Scuola, stop al Senato Il premier rilancia: pronto alla fiducia
La commissione rinvia l’esame a martedì. Renzi pensa alla forzatura Proposta di mediazione: tetto alle donazioni, chiamata diretta dal 2016
ROMA Conto alla rovescia per salvare la riforma della scuola, ricucire lo strappo interno al pd e assumere centomila professori. Il presidente della Settima commissione del Senato Andrea Marcucci ha chiesto una pausa di due giorni. In pallacanestro si chiamerebbe un Tie breack. Il tempo per trovare un accordo con le opposizioni e con la minoranza dem per ritirare gran parte degli emendamenti e votare un testo modificato e corretto («ma non stravolto»).
IL PIANO A
Le prossime ore serviranno a mettere a punto una proposta di mediazione che assorbe gran parte delle obiezioni avanzate in commissione: nel nuovo testo ci saranno criteri più stringenti nella valutazione di presidi. Una riforma dell’articolo 18 che istituisce lo School Bonus con un tetto di 5000 euro per le donazioni di privati e di 50 mila per le imprese. Verrà stabilita una quota fissa per garantire anche gli istituti scolastici svantaggiati e più ”poveri” grazie a un fondo ad hoc di perequazione (il contributo oscillerà tra il 10% e il 20%).
Miguel Gotor, senatore bersaniano, componente che ha presentato una ventina di emendamenti, tiene il punto: «Se il governo vuole, domani si possono assumere non 100 mila ma 130 mila professori e poi discutere di tutto il resto. Tanto più che il disegno di legge prevede che alcuni punti strategici partano dal 2016 e non prima. Perché cercare allora una forzatura? Lo scontro non serve a nessuno». I dissidenti rigettano le accuse, sommessamente lasciano intendere che sul banco degli accusati ci sono loro ma solo per mascherare l’inaffidabilità dei centristi in fermento per il caso-Azzollini. In commissione la maggioranza è risicata. Ma Mineo e Tocci, dissidenti dem hanno votato finora con la maggioranza (a differenza di Esposito, Ncd). Tocci è disposto a fare un passo indietro e a ritirare i suoi emendamenti ma solo se ci sarà lo stralcio, «non è vero che non si possono fare tutte le assunzioni in assenza del resto delle norme. La chiamata degli insegnanti da parte dei presidi, secondo il testo in discussione al Senato, parte nell'anno scolastico 2016-17. I precari non devono pagare gli errori del governo». Idem Stefano Fassina che la pensa allo stesso modo, «se le assunzioni si vogliono fare è solo un problema di volontà politica».
IL PIANO B
Se la proposta di mediazione non passerà e non si ritireranno gli emendamenti sarà scontro.

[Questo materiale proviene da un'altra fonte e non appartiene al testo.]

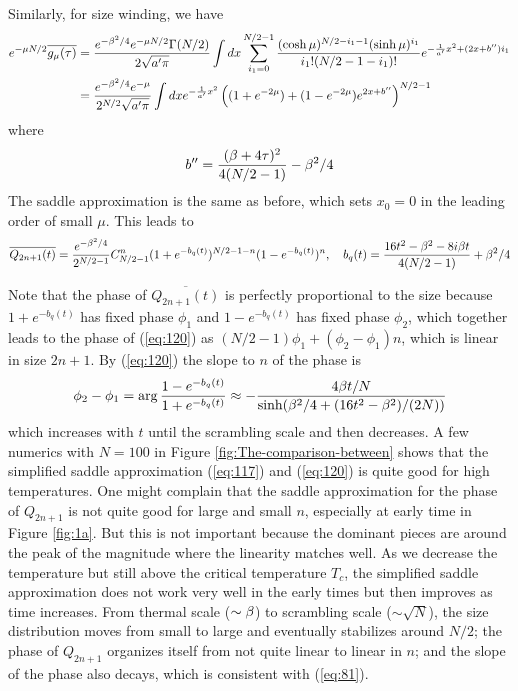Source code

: \documentclass[11pt]{article}
\renewcommand{\>}{\rangle}
\newcommand{\<}{\langle}
\begin{document}
Similarly, for size winding, we have 
\begin{align}
e^{-\mu N/2}\overline{g_{\mu}(\tau)} & =\frac{e^{-\beta^{2}/4}e^{-\mu N/2}\Gamma(N/2)}{2\sqrt{a'\pi}}\int dx\sum_{i_{1}=0}^{N/2-1}\frac{(\cosh\mu)^{N/2-i_{1}-1}(\sinh\mu)^{i_{1}}}{i_{1}!(N/2-1-i_{1})!}e^{-\frac{1}{a'}x^{2}+(2x+b'')i_{1}}\nonumber \\
 & =\frac{e^{-\beta^{2}/4}e^{-\mu}}{2^{N/2}\sqrt{a'\pi}}\int dxe^{-\frac{1}{a'}x^{2}}\left((1+e^{-2\mu})+(1-e^{-2\mu})e^{2x+b''}\right)^{N/2-1}
\end{align}
where 
\begin{equation}
b''=\frac{(\beta+4\tau)^{2}}{4(N/2-1)}-\beta^{2}/4
\end{equation}
The saddle approximation is the same as before, which sets $x_{0}=0$
in the leading order of small $\mu$. This leads to
\begin{equation}
\overline{Q_{2n+1}(t)}=\frac{e^{-\beta^{2}/4}}{2^{N/2-1}}C_{N/2-1}^{n}(1+e^{-b_{q}(t)})^{N/2-1-n}(1-e^{-b_{q}(t)})^{n},\quad b_{q}(t)=\frac{16t^{2}-\beta^{2}-8i\beta t}{4(N/2-1)}+\beta^{2}/4\label{eq:120}
\end{equation}

Note that the phase of $\overline{Q_{2n+1}(t)}$ is perfectly proportional
to the size because $1+e^{-b_{q}(t)}$ has fixed phase $\phi_{1}$
and $1-e^{-b_{q}(t)}$ has fixed phase $\phi_{2}$, which together
leads to the phase of (\ref{eq:120}) as $(N/2-1)\phi_{1}+(\phi_{2}-\phi_{1})n$,
which is linear in size $2n+1$. By (\ref{eq:120}) the slope to $n$
of the phase is
\begin{equation}
\phi_{2}-\phi_{1}=\arg\frac{1-e^{-b_{q}(t)}}{1+e^{-b_{q}(t)}}\approx-\frac{4\beta t/N}{\sinh(\beta^{2}/4+(16t^{2}-\beta^{2})/(2N))}\label{eq:81}
\end{equation}
which increases with $t$ until the scrambling scale and then decreases.
A few numerics with $N=100$ in Figure \ref{fig:The-comparison-between}
shows that the simplified saddle approximation (\ref{eq:117}) and
(\ref{eq:120}) is quite good for high temperatures. One might complain
that the saddle approximation for the phase of $Q_{2n+1}$ is not
quite good for large and small $n$, especially at early time in Figure
\ref{fig:1a}. But this is not important because the dominant pieces
are around the peak of the magnitude where the linearity matches well.
As we decrease the temperature but still above the critical temperature $T_c$, the simplified saddle
approximation does not work very well in the early times but then improves as time increases. From thermal scale ($\sim\beta$) to scrambling scale
($\sim\sqrt{N}$), the size distribution moves from small to large
and eventually stabilizes around $N/2$; the phase of $Q_{2n+1}$ organizes
itself from not quite linear to linear in $n$; and the slope of the
phase also decays, which is consistent with (\ref{eq:81}).
\end{document}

Renzi ha già fatto sapere ai suoi che «non esclude» il ricorso alla fiducia. Vorrebbe dire far saltare tutte le ipotesi di mediazione e togliere senso anche alla conferenza generale sulla scuola proposta dal premier per i primi di luglio. Di stralcio dell’articolo 10 il Pd infatti non vuole sentir parlare. Fallito l’ultimo tentativo si passerà al piano B. Il governo si presenterà in Aula e chiederà la fiducia. È la forzatura che Renzi e i renziani vorrebbero evitare. E la vorrebbe evitare anche il ministro all’Istruzione Giannini, convinta che «non si possa rimandare sempre la palla a un altro tempo della partita». Riferimento al muro che si è alzato dalle opposizioni. E mentre autonomi e Cobas anche ieri hanno manifestato in piazza del Pantheon a Roma, i confederali (cui il governo fa capire di voler addossare le eventuali mancate assunzioni) ora si chiedono che fine faranno i precari. Domanda che ora si fanno tutti.